Higher than planned debt interest payments were the culprit, totalling £11.7 billion – the highest May figure ever recorded. A large part of that was the ‘capital uplift’ on index-linked gilts which have obviously been pushed up by RPI inflation.
That is what awaits Burnham in Downing Street: a fate in which he will be utterly in hock to the bond markets. And that’s why I wouldn’t want to be him. His voters in Makerfield and his supporters across the country expect him to implement real change. But what on earth can he do?
The debt figures outlined this morning make it clear that more borrowing is not an option. Burnham has made it clear he sticks by Rachel Reeves’s fiscal rules whether he sticks by her or not. You can’t expect him to cut public spending given his appeal is about being left of Keir Starmer, whose backbenchers have destroyed him over the most modest spending cuts.

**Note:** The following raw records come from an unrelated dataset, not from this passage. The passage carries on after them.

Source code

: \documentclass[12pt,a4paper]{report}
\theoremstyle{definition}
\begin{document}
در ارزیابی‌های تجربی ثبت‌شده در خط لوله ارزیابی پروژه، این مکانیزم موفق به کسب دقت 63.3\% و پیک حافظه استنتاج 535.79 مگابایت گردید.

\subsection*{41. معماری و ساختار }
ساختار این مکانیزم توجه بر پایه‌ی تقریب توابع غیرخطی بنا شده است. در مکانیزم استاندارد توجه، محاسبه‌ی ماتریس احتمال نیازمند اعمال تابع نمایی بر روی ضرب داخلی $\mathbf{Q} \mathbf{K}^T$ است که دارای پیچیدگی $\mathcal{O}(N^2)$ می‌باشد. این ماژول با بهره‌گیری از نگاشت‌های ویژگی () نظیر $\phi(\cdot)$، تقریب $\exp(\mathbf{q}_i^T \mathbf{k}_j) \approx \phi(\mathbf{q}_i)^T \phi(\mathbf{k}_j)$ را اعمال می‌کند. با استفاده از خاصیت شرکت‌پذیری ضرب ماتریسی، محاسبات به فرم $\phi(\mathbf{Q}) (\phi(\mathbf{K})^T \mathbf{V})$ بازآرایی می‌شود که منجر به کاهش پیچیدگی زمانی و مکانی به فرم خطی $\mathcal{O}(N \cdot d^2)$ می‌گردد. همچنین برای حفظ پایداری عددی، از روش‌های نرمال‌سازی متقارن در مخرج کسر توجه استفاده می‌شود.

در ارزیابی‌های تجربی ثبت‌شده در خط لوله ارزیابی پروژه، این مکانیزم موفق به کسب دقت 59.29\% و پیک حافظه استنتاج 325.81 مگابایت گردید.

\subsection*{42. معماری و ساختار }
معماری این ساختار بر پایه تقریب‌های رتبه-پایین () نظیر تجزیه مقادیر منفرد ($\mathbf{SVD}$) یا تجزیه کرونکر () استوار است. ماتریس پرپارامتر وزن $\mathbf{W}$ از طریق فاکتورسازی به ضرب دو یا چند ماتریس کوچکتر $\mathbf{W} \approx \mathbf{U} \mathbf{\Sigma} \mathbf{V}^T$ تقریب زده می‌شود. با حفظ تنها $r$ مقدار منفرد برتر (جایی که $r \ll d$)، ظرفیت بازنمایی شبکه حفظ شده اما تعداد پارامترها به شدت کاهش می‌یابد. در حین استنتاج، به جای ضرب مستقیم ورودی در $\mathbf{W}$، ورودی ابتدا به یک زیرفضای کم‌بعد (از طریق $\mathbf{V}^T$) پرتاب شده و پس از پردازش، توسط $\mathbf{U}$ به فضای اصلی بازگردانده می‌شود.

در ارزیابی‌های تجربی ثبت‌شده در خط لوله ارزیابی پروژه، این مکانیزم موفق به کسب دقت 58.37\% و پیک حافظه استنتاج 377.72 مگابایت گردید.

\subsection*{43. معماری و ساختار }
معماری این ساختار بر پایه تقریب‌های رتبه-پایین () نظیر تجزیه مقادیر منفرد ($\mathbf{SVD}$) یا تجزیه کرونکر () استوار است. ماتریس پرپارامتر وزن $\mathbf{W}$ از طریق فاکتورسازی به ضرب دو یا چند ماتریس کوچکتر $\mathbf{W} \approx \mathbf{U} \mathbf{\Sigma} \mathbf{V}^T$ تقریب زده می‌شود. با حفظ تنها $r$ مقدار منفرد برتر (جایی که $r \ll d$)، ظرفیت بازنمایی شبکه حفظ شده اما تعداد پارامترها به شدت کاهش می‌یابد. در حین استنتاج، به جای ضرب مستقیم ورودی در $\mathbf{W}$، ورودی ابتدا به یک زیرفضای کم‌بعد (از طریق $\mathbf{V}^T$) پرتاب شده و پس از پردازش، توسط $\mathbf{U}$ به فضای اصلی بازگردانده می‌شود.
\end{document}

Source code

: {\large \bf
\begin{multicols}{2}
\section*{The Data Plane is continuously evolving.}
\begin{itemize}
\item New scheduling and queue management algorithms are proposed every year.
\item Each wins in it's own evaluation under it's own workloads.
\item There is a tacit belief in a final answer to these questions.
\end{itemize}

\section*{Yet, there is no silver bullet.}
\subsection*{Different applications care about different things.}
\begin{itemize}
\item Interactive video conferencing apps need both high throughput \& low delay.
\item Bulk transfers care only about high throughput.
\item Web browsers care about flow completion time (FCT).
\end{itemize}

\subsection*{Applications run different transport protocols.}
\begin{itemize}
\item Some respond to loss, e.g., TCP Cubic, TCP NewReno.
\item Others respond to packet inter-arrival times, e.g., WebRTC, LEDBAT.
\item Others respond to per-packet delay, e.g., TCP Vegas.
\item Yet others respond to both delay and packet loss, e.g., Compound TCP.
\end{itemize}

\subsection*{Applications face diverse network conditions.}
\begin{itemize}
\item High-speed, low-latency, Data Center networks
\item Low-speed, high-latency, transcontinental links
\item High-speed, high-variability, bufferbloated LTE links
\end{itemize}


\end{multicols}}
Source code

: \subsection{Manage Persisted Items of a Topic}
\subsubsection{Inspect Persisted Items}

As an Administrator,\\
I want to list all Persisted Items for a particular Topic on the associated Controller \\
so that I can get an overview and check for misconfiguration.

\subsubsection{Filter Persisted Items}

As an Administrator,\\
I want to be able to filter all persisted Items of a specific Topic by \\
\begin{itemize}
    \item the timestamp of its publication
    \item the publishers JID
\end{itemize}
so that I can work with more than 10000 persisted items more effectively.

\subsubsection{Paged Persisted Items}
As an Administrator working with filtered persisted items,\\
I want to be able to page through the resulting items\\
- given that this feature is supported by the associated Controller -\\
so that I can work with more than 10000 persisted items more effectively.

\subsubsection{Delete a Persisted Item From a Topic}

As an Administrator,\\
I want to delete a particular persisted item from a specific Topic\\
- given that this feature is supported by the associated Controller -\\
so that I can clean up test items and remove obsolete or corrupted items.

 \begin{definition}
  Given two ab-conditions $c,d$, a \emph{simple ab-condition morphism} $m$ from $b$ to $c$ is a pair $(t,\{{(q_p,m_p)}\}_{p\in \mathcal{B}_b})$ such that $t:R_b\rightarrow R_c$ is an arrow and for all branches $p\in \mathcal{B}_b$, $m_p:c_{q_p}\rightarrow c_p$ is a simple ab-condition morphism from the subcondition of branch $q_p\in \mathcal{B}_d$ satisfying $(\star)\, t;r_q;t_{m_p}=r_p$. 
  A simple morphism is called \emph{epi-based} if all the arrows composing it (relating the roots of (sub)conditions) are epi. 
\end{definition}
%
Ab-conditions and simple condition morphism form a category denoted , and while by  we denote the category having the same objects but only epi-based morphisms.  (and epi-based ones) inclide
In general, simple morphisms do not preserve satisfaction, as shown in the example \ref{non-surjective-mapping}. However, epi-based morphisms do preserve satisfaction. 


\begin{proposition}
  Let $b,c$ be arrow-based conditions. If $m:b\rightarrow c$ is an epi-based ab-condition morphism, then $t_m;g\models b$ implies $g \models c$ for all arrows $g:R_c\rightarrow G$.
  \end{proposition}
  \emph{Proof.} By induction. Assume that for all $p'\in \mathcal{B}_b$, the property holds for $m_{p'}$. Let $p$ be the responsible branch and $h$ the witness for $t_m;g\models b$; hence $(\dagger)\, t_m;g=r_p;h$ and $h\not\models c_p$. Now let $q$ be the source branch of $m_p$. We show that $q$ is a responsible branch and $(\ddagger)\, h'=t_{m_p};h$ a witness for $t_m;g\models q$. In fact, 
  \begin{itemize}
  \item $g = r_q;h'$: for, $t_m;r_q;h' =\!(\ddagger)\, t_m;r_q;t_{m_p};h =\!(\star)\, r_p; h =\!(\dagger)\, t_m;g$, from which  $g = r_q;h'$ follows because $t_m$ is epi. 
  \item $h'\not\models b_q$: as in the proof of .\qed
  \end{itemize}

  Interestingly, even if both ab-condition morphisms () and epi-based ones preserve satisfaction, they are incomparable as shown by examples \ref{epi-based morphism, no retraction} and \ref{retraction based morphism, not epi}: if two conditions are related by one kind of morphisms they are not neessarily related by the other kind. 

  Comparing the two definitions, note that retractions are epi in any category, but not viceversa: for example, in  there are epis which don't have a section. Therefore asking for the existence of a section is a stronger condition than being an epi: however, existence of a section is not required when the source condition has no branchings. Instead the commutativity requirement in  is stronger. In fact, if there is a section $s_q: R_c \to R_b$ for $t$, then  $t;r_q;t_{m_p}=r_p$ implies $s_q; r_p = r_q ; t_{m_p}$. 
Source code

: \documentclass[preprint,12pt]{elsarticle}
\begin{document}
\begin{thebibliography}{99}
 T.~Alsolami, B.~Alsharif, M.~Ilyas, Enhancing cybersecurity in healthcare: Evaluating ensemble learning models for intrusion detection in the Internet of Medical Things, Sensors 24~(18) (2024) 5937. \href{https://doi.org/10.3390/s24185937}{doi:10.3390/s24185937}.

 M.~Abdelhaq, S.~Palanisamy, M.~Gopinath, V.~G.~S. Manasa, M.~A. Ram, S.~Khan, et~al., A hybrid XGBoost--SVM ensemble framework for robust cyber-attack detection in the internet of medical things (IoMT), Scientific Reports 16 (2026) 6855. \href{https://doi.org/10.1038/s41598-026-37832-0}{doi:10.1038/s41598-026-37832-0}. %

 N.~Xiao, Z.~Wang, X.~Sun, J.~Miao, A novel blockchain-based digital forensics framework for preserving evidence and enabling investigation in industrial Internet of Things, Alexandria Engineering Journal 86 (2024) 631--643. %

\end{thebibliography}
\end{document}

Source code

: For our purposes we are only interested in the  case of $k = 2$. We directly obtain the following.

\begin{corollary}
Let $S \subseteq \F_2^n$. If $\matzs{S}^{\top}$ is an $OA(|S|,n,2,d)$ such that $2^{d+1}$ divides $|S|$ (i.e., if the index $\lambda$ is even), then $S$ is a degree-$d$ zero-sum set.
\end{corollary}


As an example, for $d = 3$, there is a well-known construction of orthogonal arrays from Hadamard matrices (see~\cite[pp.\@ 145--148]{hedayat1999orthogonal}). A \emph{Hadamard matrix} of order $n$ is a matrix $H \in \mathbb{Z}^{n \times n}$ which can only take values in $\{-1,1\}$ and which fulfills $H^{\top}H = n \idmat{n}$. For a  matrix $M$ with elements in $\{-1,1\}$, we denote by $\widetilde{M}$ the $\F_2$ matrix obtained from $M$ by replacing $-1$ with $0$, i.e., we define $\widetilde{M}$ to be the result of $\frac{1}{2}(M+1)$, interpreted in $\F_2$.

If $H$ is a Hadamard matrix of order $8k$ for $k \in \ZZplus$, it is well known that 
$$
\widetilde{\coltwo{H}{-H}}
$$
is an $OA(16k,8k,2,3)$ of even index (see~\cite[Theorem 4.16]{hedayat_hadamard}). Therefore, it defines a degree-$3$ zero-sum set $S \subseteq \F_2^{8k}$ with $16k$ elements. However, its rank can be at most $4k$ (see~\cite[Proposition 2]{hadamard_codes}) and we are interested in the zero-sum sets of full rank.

And so his only option is to hike taxes – and not just on the ‘wealthy’. To implement the kind of change Burnham allegedly wants to see – journalist Joanna Marchong calculates his campaign pledges would cost almost £50 billion a year before you even think about nationalisations – he’d need to bump up the basic rate of income tax. A 1p hike in the basic rate nets you about £8.2 billion while putting up the higher rate gets only £2.1 billion. I suspect Burnham would quite like to do either or both of those things – in spite of the destructive effect it would have on growth. Even then it wouldn’t be enough.
Regardless, Burnham can’t because of the ‘tax lock’ manifesto commitment the Tories dragged his party into during the last general election campaign. A promise that never needed to be made, and one that has left both Starmer and Reeves in a mess they can’t escape.
Given the fiscal realities Burnham would face as PM, boxed in from all sides, the scale of his victory today is the only card he has to play. So, snap election anybody?